[RECORDS SUPPLIED Boundary: Start]
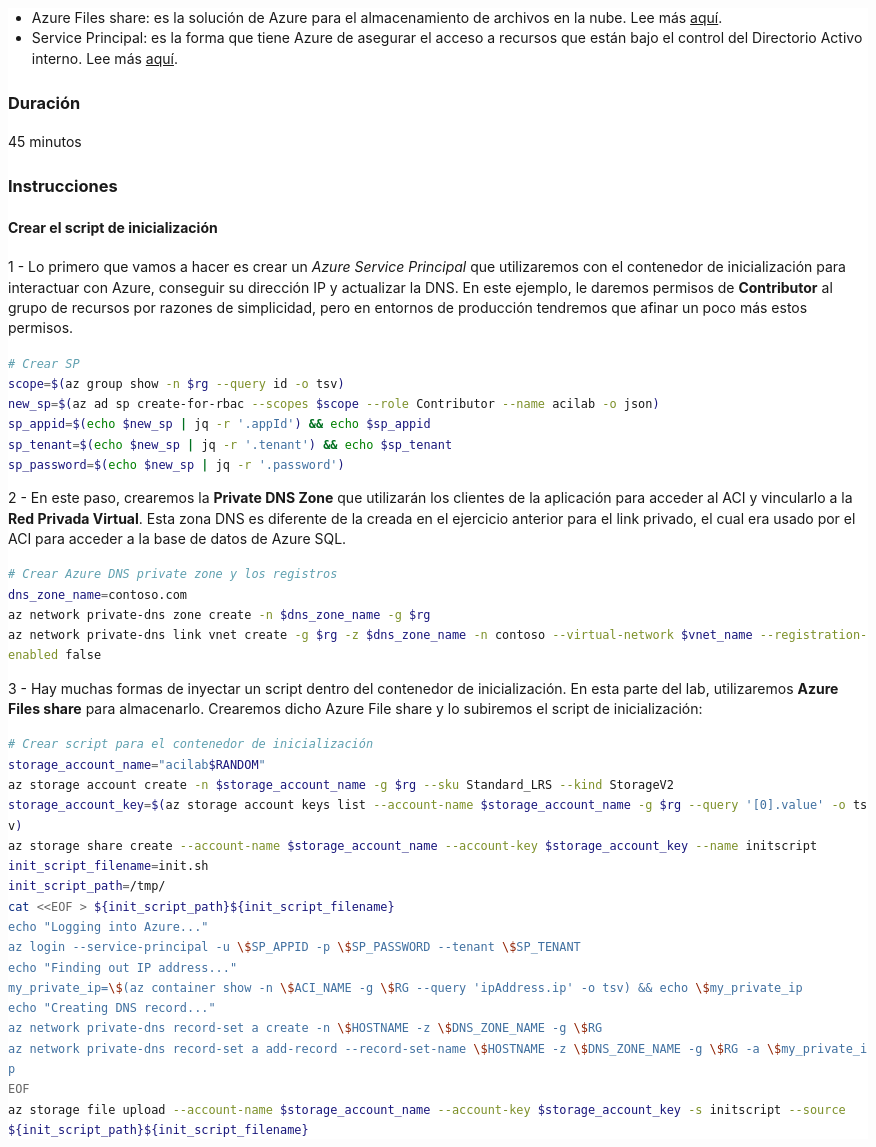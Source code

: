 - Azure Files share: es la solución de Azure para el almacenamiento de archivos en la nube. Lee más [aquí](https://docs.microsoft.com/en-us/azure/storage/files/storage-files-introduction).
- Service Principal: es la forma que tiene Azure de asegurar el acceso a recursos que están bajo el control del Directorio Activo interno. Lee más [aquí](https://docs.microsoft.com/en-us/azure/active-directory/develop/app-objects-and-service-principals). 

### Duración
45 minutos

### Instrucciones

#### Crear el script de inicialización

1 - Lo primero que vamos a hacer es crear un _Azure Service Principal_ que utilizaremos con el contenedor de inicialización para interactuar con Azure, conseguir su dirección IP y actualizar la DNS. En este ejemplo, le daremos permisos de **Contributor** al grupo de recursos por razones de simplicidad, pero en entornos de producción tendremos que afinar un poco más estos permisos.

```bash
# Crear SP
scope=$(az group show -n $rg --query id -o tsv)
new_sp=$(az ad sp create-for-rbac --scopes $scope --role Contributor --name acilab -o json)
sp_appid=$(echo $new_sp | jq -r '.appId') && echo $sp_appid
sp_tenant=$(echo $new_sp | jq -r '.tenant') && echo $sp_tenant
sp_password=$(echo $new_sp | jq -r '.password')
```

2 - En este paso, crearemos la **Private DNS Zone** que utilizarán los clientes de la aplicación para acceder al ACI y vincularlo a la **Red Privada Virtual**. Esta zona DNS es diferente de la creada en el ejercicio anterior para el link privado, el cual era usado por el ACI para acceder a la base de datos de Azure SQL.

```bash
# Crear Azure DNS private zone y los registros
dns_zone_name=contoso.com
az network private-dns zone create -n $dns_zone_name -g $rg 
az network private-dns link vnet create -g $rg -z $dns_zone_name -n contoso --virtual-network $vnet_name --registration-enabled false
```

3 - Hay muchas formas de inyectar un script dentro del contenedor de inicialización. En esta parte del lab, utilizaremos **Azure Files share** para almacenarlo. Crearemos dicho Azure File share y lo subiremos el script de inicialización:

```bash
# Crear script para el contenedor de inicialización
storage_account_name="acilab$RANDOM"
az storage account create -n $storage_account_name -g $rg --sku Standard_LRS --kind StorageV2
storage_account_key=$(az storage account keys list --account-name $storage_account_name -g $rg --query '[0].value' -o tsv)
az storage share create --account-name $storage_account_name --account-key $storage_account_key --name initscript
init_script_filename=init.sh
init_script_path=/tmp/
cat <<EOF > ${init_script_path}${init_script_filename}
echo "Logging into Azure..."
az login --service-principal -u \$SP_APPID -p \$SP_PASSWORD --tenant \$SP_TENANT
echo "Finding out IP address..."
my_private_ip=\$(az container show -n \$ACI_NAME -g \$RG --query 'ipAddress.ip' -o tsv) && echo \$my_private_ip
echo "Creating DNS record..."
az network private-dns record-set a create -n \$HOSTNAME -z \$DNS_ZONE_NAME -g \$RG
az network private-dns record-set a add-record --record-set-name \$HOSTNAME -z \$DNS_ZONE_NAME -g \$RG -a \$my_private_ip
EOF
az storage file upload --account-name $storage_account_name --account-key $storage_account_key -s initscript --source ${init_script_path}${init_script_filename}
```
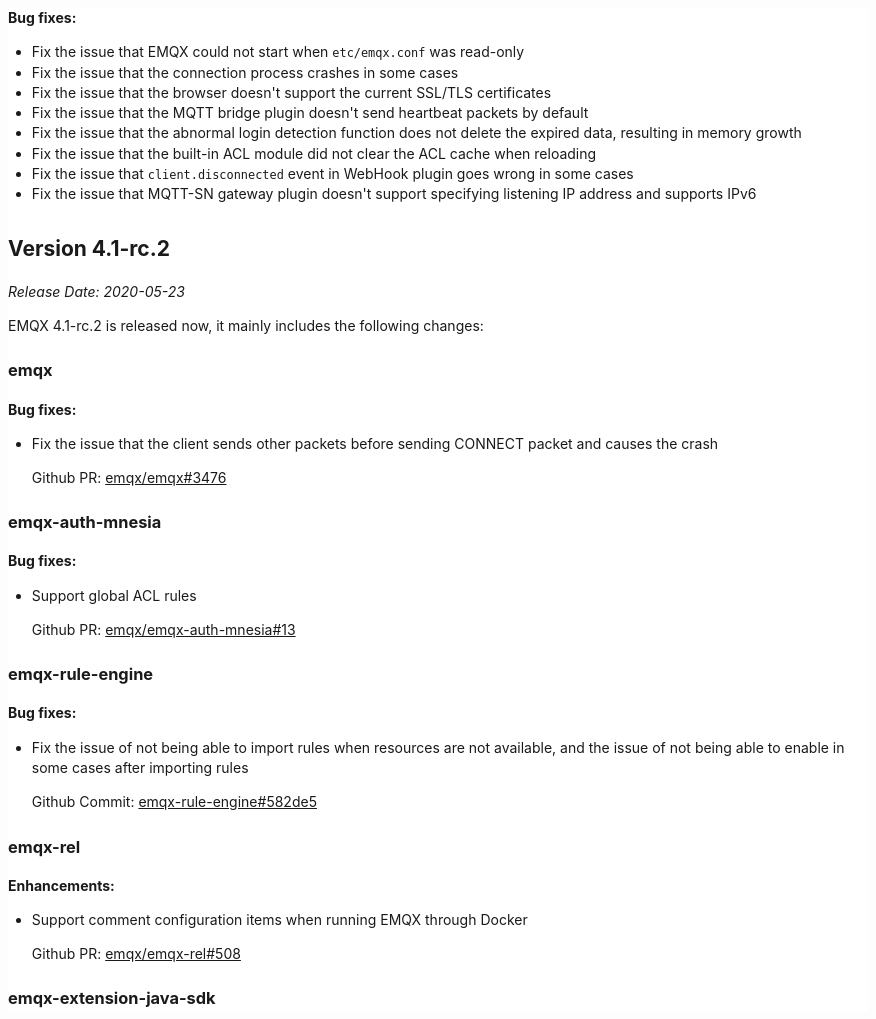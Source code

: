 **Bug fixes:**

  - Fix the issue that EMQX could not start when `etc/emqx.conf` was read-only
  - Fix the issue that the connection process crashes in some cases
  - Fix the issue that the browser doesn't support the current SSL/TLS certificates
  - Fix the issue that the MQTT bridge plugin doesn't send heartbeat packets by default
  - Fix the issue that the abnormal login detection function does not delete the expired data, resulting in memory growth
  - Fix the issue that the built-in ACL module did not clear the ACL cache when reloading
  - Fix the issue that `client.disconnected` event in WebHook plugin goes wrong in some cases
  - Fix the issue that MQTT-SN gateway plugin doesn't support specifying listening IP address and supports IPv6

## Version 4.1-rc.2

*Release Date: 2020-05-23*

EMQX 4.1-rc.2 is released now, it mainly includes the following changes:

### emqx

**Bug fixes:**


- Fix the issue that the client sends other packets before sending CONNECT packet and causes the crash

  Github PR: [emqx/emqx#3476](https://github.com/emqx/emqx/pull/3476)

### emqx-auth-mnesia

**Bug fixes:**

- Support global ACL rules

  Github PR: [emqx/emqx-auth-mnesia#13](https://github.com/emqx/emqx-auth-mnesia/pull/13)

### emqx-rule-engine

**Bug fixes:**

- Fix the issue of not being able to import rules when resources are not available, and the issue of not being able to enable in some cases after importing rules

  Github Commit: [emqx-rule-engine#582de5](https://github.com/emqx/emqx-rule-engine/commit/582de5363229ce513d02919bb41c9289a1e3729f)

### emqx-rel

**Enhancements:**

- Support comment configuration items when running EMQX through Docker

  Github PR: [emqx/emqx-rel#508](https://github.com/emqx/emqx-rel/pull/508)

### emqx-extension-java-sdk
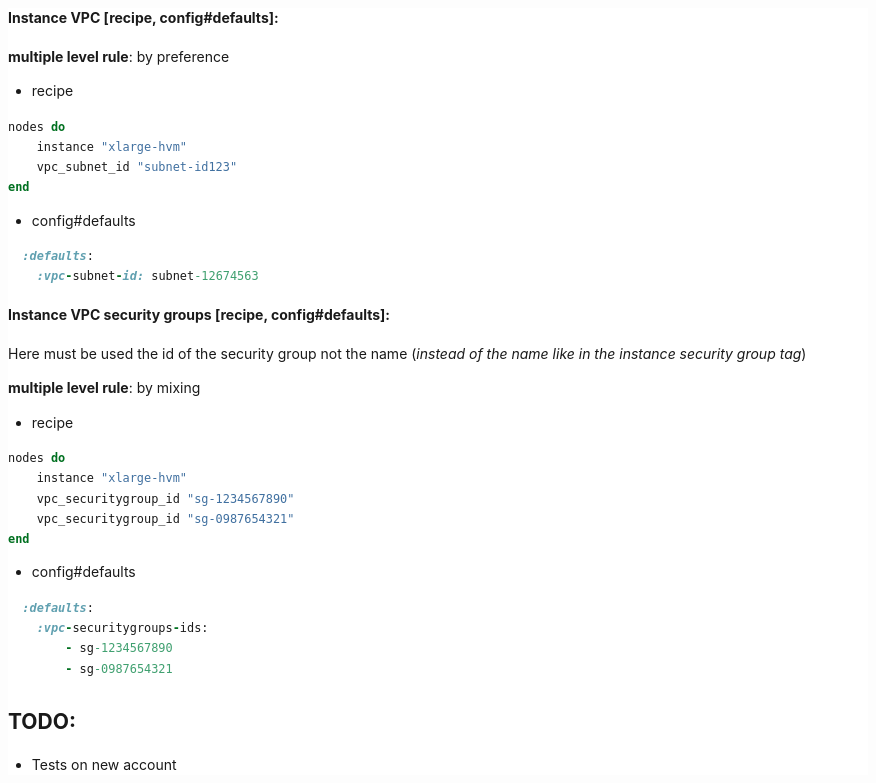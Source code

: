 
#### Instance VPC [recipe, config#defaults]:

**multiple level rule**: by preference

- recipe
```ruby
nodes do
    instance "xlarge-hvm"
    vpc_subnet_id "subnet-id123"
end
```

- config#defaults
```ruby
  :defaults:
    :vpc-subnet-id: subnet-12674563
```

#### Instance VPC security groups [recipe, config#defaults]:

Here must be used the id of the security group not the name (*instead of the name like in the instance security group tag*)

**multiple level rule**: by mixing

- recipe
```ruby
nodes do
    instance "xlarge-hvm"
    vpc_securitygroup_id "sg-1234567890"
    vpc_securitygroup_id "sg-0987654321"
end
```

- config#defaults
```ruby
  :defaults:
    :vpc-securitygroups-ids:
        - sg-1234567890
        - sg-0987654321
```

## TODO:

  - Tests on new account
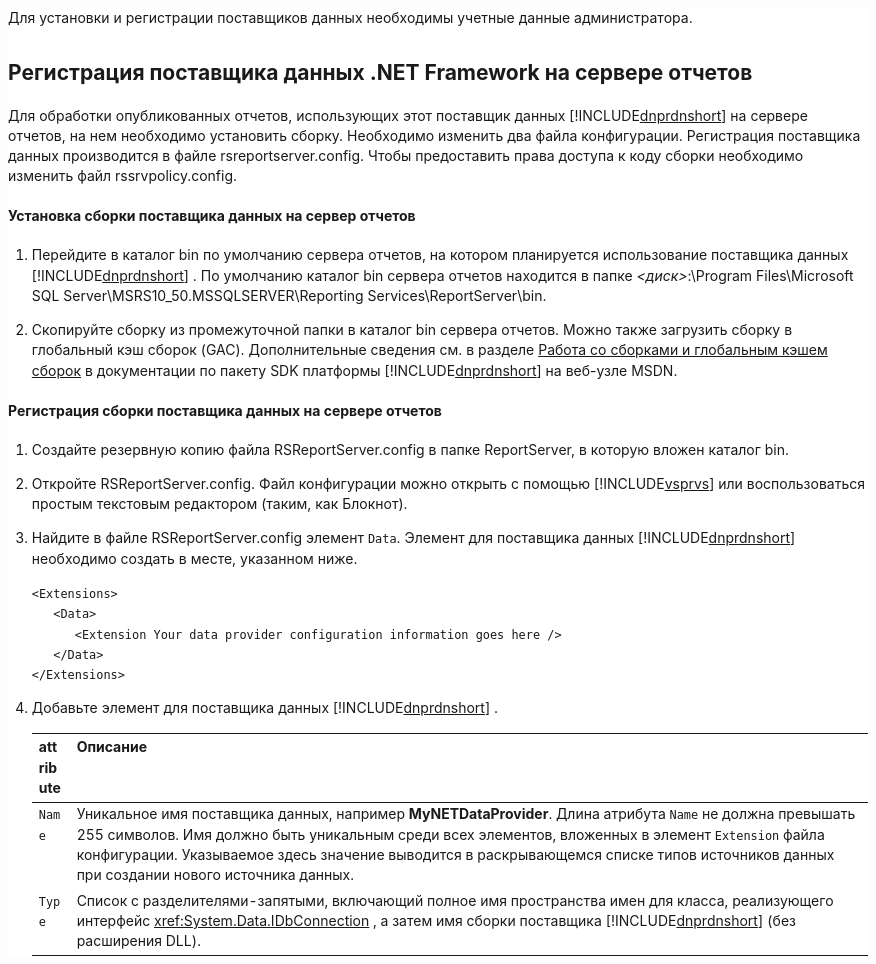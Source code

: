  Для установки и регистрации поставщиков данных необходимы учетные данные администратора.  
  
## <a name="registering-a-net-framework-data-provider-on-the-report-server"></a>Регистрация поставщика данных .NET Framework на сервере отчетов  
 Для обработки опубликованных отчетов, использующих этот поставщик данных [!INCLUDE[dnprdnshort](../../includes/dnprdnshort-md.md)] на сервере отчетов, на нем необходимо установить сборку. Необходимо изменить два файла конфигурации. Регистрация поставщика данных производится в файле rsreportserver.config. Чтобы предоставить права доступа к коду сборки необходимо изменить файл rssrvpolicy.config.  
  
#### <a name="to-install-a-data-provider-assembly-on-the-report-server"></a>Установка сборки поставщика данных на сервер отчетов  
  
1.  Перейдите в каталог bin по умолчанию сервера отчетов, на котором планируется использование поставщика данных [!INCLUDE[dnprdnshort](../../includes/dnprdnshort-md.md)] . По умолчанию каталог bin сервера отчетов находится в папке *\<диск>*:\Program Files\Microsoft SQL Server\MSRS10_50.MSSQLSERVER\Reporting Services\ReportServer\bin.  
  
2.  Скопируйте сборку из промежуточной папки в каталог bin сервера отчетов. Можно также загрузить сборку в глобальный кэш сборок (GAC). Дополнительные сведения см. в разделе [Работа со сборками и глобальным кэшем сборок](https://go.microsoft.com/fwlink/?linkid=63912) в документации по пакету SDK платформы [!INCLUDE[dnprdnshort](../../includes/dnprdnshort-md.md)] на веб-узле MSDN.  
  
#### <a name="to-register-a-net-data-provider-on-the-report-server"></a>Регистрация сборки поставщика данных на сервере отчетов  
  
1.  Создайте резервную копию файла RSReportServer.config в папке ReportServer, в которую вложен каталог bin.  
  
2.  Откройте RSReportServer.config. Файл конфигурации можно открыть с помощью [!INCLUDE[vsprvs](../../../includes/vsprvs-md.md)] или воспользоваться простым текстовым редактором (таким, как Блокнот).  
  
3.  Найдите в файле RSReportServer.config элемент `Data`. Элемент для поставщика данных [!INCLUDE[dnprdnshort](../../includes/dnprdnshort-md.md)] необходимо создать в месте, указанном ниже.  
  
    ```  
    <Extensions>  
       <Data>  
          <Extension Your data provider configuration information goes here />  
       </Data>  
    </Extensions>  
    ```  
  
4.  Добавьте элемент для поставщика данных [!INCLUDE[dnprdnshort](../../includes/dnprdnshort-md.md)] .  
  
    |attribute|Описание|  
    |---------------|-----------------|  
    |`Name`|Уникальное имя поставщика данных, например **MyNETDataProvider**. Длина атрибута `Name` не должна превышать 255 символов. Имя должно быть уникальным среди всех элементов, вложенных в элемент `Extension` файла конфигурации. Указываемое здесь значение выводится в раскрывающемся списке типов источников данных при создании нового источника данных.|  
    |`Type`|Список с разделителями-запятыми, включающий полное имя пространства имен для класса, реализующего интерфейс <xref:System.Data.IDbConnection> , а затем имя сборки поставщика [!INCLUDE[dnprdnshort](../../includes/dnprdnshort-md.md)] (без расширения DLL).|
[RECORDS SUPPLIED Boundary: End]
### WORK ORDER:
Pull out every line in the material above where "данных" occurs.

### EXERCISE RESULT:
:  Для установки и регистрации поставщиков данных необходимы учетные данные администратора.  
## <a name="registering-a-net-framework-data-provider-on-the-report-server"></a>Регистрация поставщика данных .NET Framework на сервере отчетов  
 Для обработки опубликованных отчетов, использующих этот поставщик данных [!INCLUDE[dnprdnshort](../../includes/dnprdnshort-md.md)] на сервере отчетов, на нем необходимо установить сборку. Необходимо изменить два файла конфигурации. Регистрация поставщика данных производится в файле rsreportserver.config. Чтобы предоставить права доступа к коду сборки необходимо изменить файл rssrvpolicy.config.  
#### <a name="to-install-a-data-provider-assembly-on-the-report-server"></a>Установка сборки поставщика данных на сервер отчетов  
1.  Перейдите в каталог bin по умолчанию сервера отчетов, на котором планируется использование поставщика данных [!INCLUDE[dnprdnshort](../../includes/dnprdnshort-md.md)] . По умолчанию каталог bin сервера отчетов находится в папке *\<диск>*:\Program Files\Microsoft SQL Server\MSRS10_50.MSSQLSERVER\Reporting Services\ReportServer\bin.  
#### <a name="to-register-a-net-data-provider-on-the-report-server"></a>Регистрация сборки поставщика данных на сервере отчетов  
3.  Найдите в файле RSReportServer.config элемент `Data`. Элемент для поставщика данных [!INCLUDE[dnprdnshort](../../includes/dnprdnshort-md.md)] необходимо создать в месте, указанном ниже.  
4.  Добавьте элемент для поставщика данных [!INCLUDE[dnprdnshort](../../includes/dnprdnshort-md.md)] .  
    |`Name`|Уникальное имя поставщика данных, например **MyNETDataProvider**. Длина атрибута `Name` не должна превышать 255 символов. Имя должно быть уникальным среди всех элементов, вложенных в элемент `Extension` файла конфигурации. Указываемое здесь значение выводится в раскрывающемся списке типов источников данных при создании нового источника данных.|  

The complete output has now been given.